U.S. v. Dougherty, 473 F.2d 1113.
This does seem to create a paradox. On the one hand, the courts recognize the right of the jury to rule however they feel is correct, and their ability to judge both law and facts; yet, on the other they will do everything in their power to prevent the jury from knowing about that right.
The court attempts to reconcile this [il]logical situation by distinguishing between the proper role of the judge and that of the jury.
“The right of a jury, as a buffer between the accused and the state, to reach a verdict despite what may seem clear law must be kept distinct from the court’s duty to uphold the law and to apply it impartially.”
United States v. Krzyske, 836 F.2d 1013, 1021 (6th Cir. 1988).
This has been recognized by the Supreme Court, where Justice Holmes stated:
“[T]he jury has the power to bring in a verdict in the teeth of both law and facts. But the judge always has the right and duty to tell them what the law is upon this or that state of facts….”
Horning v. District of Columbia, 254 U.S. 135, 138, 41 S.Ct. 53, 54, 65 L.Ed. 185 (1920)
This artificial distinction between court officials and the jury means that the court, and everybody else in the courtroom, will not tell you anything about this right, but that doesn’t mean that you don’t still have it. It is simply up to you to exercise it, and if you choose to do so because you believe a particular case warrants it, that decision is unreviewable and irreversible.
Ultimately, jury nullification is an extremely important tool for the preservation of our Constitution, freedom and liberty. Therefore, use it! When you hear that a friend or family member has been called upon for jury duty, do your country a favor and pass this information along to them. Have them research jury nullification for themselves.
Today there are thousands of harmless citizens in prison only because their trial juries were not fully informed. The next person to join them may be you or someone one you love. If you believe that a particular law is unconstitutional, immoral, or unjust…you have the option and power to acquit despite the law or facts in question!

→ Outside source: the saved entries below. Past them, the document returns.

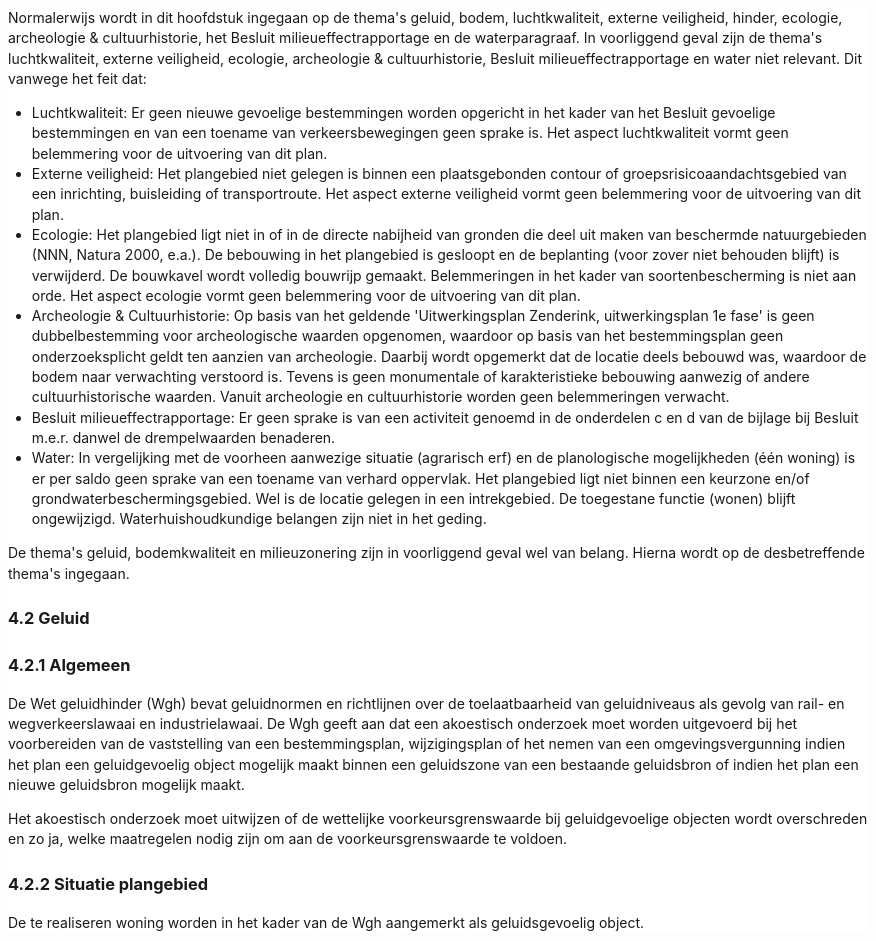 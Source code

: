 Normalerwijs wordt in dit hoofdstuk ingegaan op de thema's geluid, bodem, luchtkwaliteit, externe veiligheid, hinder, ecologie, archeologie & cultuurhistorie, het Besluit milieueffectrapportage en de waterparagraaf. In voorliggend geval zijn de thema's luchtkwaliteit, externe veiligheid, ecologie, archeologie & cultuurhistorie, Besluit milieueffectrapportage en water niet relevant. Dit vanwege het feit dat:

- Luchtkwaliteit: Er geen nieuwe gevoelige bestemmingen worden opgericht in het kader van het Besluit gevoelige bestemmingen en van een toename van verkeersbewegingen geen sprake is. Het aspect luchtkwaliteit vormt geen belemmering voor de uitvoering van dit plan.
- Externe veiligheid: Het plangebied niet gelegen is binnen een plaatsgebonden contour of groepsrisicoaandachtsgebied van een inrichting, buisleiding of transportroute. Het aspect externe veiligheid vormt geen belemmering voor de uitvoering van dit plan.
- Ecologie: Het plangebied ligt niet in of in de directe nabijheid van gronden die deel uit maken van beschermde natuurgebieden (NNN, Natura 2000, e.a.). De bebouwing in het plangebied is gesloopt en de beplanting (voor zover niet behouden blijft) is verwijderd. De bouwkavel wordt volledig bouwrijp gemaakt. Belemmeringen in het kader van soortenbescherming is niet aan orde. Het aspect ecologie vormt geen belemmering voor de uitvoering van dit plan.
- Archeologie & Cultuurhistorie: Op basis van het geldende 'Uitwerkingsplan Zenderink, uitwerkingsplan 1e fase' is geen dubbelbestemming voor archeologische waarden opgenomen, waardoor op basis van het bestemmingsplan geen onderzoeksplicht geldt ten aanzien van archeologie. Daarbij wordt opgemerkt dat de locatie deels bebouwd was, waardoor de bodem naar verwachting verstoord is. Tevens is geen monumentale of karakteristieke bebouwing aanwezig of andere cultuurhistorische waarden. Vanuit archeologie en cultuurhistorie worden geen belemmeringen verwacht.
- Besluit milieueffectrapportage: Er geen sprake is van een activiteit genoemd in de onderdelen c en d van de bijlage bij Besluit m.e.r. danwel de drempelwaarden benaderen.
- Water: In vergelijking met de voorheen aanwezige situatie (agrarisch erf) en de planologische mogelijkheden (één woning) is er per saldo geen sprake van een toename van verhard oppervlak. Het plangebied ligt niet binnen een keurzone en/of grondwaterbeschermingsgebied. Wel is de locatie gelegen in een intrekgebied. De toegestane functie (wonen) blijft ongewijzigd. Waterhuishoudkundige belangen zijn niet in het geding.

De thema's geluid, bodemkwaliteit en milieuzonering zijn in voorliggend geval wel van belang. Hierna wordt op de desbetreffende thema's ingegaan.

### <span id="page-16-2"></span>**4.2 Geluid**

### **4.2.1 Algemeen**

De Wet geluidhinder (Wgh) bevat geluidnormen en richtlijnen over de toelaatbaarheid van geluidniveaus als gevolg van rail- en wegverkeerslawaai en industrielawaai. De Wgh geeft aan dat een akoestisch onderzoek moet worden uitgevoerd bij het voorbereiden van de vaststelling van een bestemmingsplan, wijzigingsplan of het nemen van een omgevingsvergunning indien het plan een geluidgevoelig object mogelijk maakt binnen een geluidszone van een bestaande geluidsbron of indien het plan een nieuwe geluidsbron mogelijk maakt.

Het akoestisch onderzoek moet uitwijzen of de wettelijke voorkeursgrenswaarde bij geluidgevoelige objecten wordt overschreden en zo ja, welke maatregelen nodig zijn om aan de voorkeursgrenswaarde te voldoen.

### **4.2.2 Situatie plangebied**

De te realiseren woning worden in het kader van de Wgh aangemerkt als geluidsgevoelig object.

As an American, you are the judge.
“Jury lawlessness* is the greatest corrective of law in its actual administration. The will of the states at large imposed on a reluctant community, the will of a majority imposed on a vigorous and determined minority, find the same obstacle in the local JURY that formerly confronted kings and ministers. … The pages of history shine on instances of the jury’s prerogative to disregard instructions of the judge.”
vs. Dougherty, 473 F 2nd 1113, 1130, 1139
*Jury lawlessness is another phrase for jury nullification. How ironic that widespread education about the right of “jury lawlesness” may be the only practical remedy for rampant government lawlessness.